The World Bank Group is Australia's largest multilateral partner and is the world's largest development organisation. The World Bank Group consists of five organisations:
- the International Bank for Reconstruction and Development (IBRD) lends to governments of middle-income and creditworthy low-income countries;
- the International Development Association (IDA) provides interest-free loans – called credits – and grants to governments of the world's poorest countries;
- the International Finance Corporation (IFC) provides loans, equity and advisory services to stimulate private sector investment in developing countries;
- the Multilateral Investment Guarantee Agency (MIGA) offers political risk insurance (guarantees) to investors and lenders; and,
- the International Centre for Settlement of Investment Disputes (ICSID) provides international facilities for conciliation and arbitration of investment disputes.

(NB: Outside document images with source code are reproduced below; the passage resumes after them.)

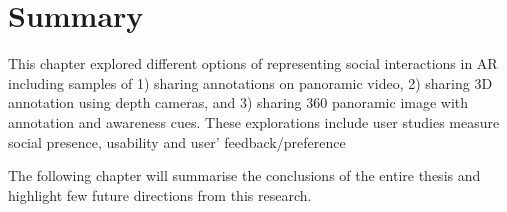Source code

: \section{Summary}

This chapter explored different options of representing social interactions in AR including samples of 1) sharing annotations on panoramic video, 2) sharing 3D annotation using depth cameras, and 3) sharing 360 panoramic image with annotation and awareness cues. These explorations include user studies measure social presence, usability and user' feedback/preference 

The following chapter will summarise the conclusions of the entire thesis and highlight few future directions from this research.

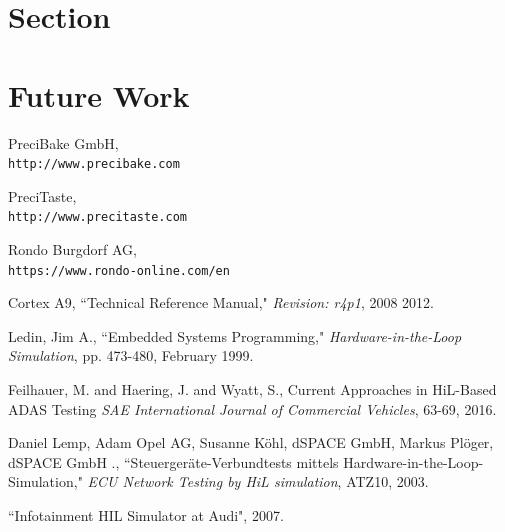 \documentclass{listhesis}
\begin{document}
\section{Section}
\section{Future Work}

\newpage


\cleardoublepage


\medskip

\begin{thebibliography}{100}



PreciBake GmbH,
\\\texttt{http://www.precibake.com} 

PreciTaste,
\\\texttt{http://www.precitaste.com} 

Rondo Burgdorf AG,
\\\texttt{https://www.rondo-online.com/en} 

 Cortex A9, ``Technical Reference Manual," \emph{Revision: r4p1}, 2008 2012.


 Ledin, Jim A., ``Embedded Systems Programming," \emph{Hardware-in-the-Loop Simulation}, pp. 473-480, February 1999.


Feilhauer, M. and Haering, J. and Wyatt, S., Current Approaches in HiL-Based ADAS Testing \emph {SAE International Journal of Commercial Vehicles}, 63-69, 2016.

 Daniel Lemp, Adam Opel AG,
Susanne Köhl, dSPACE GmbH,
Markus Plöger, dSPACE GmbH ., ``Steuergeräte-Verbundtests mittels
Hardware-in-the-Loop-Simulation," \emph{ECU Network Testing by HiL simulation}, ATZ10, 2003.

 ``Infotainment HIL Simulator at Audi", 2007.


\end{thebibliography}







%

\end{document}
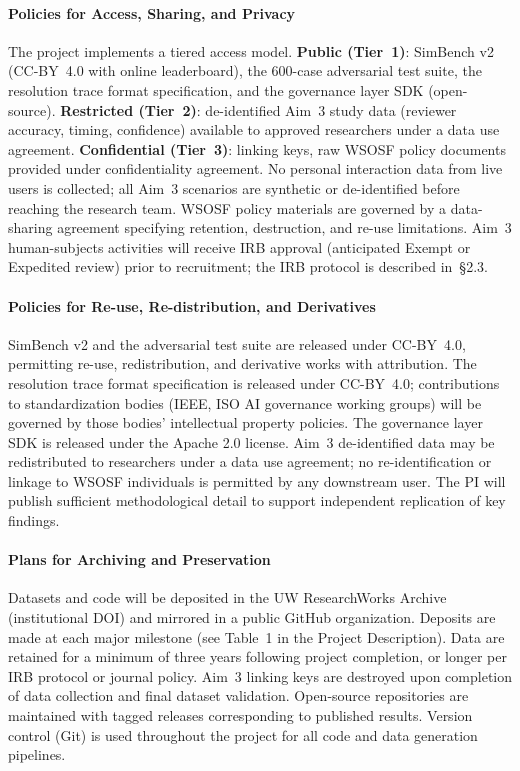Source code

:\paragraph{Policies for Access, Sharing, and Privacy}

The project implements a tiered access model. \textbf{Public (Tier~1)}: SimBench v2 (CC-BY~4.0 with online leaderboard), the 600-case adversarial test suite, the resolution trace format specification, and the governance layer SDK (open-source). \textbf{Restricted (Tier~2)}: de-identified Aim~3 study data (reviewer accuracy, timing, confidence) available to approved researchers under a data use agreement. \textbf{Confidential (Tier~3)}: linking keys, raw WSOSF policy documents provided under confidentiality agreement. No personal interaction data from live users is collected; all Aim~3 scenarios are synthetic or de-identified before reaching the research team. WSOSF policy materials are governed by a data-sharing agreement specifying retention, destruction, and re-use limitations. Aim~3 human-subjects activities will receive IRB approval (anticipated Exempt or Expedited review) prior to recruitment; the IRB protocol is described in~\S2.3.

\paragraph{Policies for Re-use, Re-distribution, and Derivatives}

SimBench v2 and the adversarial test suite are released under CC-BY~4.0, permitting re-use, redistribution, and derivative works with attribution. The resolution trace format specification is released under CC-BY~4.0; contributions to standardization bodies (IEEE, ISO AI governance working groups) will be governed by those bodies' intellectual property policies. The governance layer SDK is released under the Apache 2.0 license. Aim~3 de-identified data may be redistributed to researchers under a data use agreement; no re-identification or linkage to WSOSF individuals is permitted by any downstream user. The PI will publish sufficient methodological detail to support independent replication of key findings.

\paragraph{Plans for Archiving and Preservation}

Datasets and code will be deposited in the UW ResearchWorks Archive (institutional DOI) and mirrored in a public GitHub organization. Deposits are made at each major milestone (see Table~1 in the Project Description). Data are retained for a minimum of three years following project completion, or longer per IRB protocol or journal policy. Aim~3 linking keys are destroyed upon completion of data collection and final dataset validation. Open-source repositories are maintained with tagged releases corresponding to published results. Version control (Git) is used throughout the project for all code and data generation pipelines.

The World Bank Group is able to leverage significant financial resources and expertise for sustainable development and poverty reduction. The World Bank Group is an unparalleled source of development analysis and specialist program implementation, and a leading forum for global development policy.
Australia's membership of, and financial contributions to, the World Bank Group provide Australia with the opportunity to influence policies and priorities. An ongoing objective of our relationship is to ensure that the activities of the World Bank Group recognise and actively target key development priorities in the Indo–Pacific region.
The Australian Government supports economic development in the Indo-Pacific region through contributions to the World Bank's International Development Association (IDA). The IDA fund is the largest pool of concessional finance in the world, providing grants and highly concessional loans to 74 low-income countries. It is closely aligned with Australia's aid program priorities: promoting private sector development; boosting women's economic empowerment; effective governance; supporting fragile states; and tackling climate change.
Negotiations for the 18th replenishment of IDA (2017-18 to 2019-20) concluded in December 2016. USD75 billion will be available to client countries, through highly concessional loans and grants, to advance sustainable economic development and reduce poverty. The World Bank will raise market funds using IDA's equity for the first time to increase available finance by 50 per cent compared to the last replenishment (IDA17). The IDA replenishment will help countries in our region meet the Sustainable Development Goals, agreed by the international community in 2015.
Australia will contribute AUD774.45 million to the IDA18 replenishment, which will be drawn from Australia's aid program over a nine-year period. This contribution includes updated obligations to World Bank-managed debt relief schemes (the Heavily Indebted Poor Countries Initiative and Multilateral Debt Relief Initiative).
Pacific countries will benefit from a significant increase in financing available to support economic growth and infrastructure. Increased funding will also be available to help countries affected by natural disasters, including in the Pacific. A new USD2.5 billion facility in IDA18 will target private sector investment and job creation in fragile and low-income countries.
Australia also partners with the World Bank Group on specific development programs which support Australia's aid policy priorities.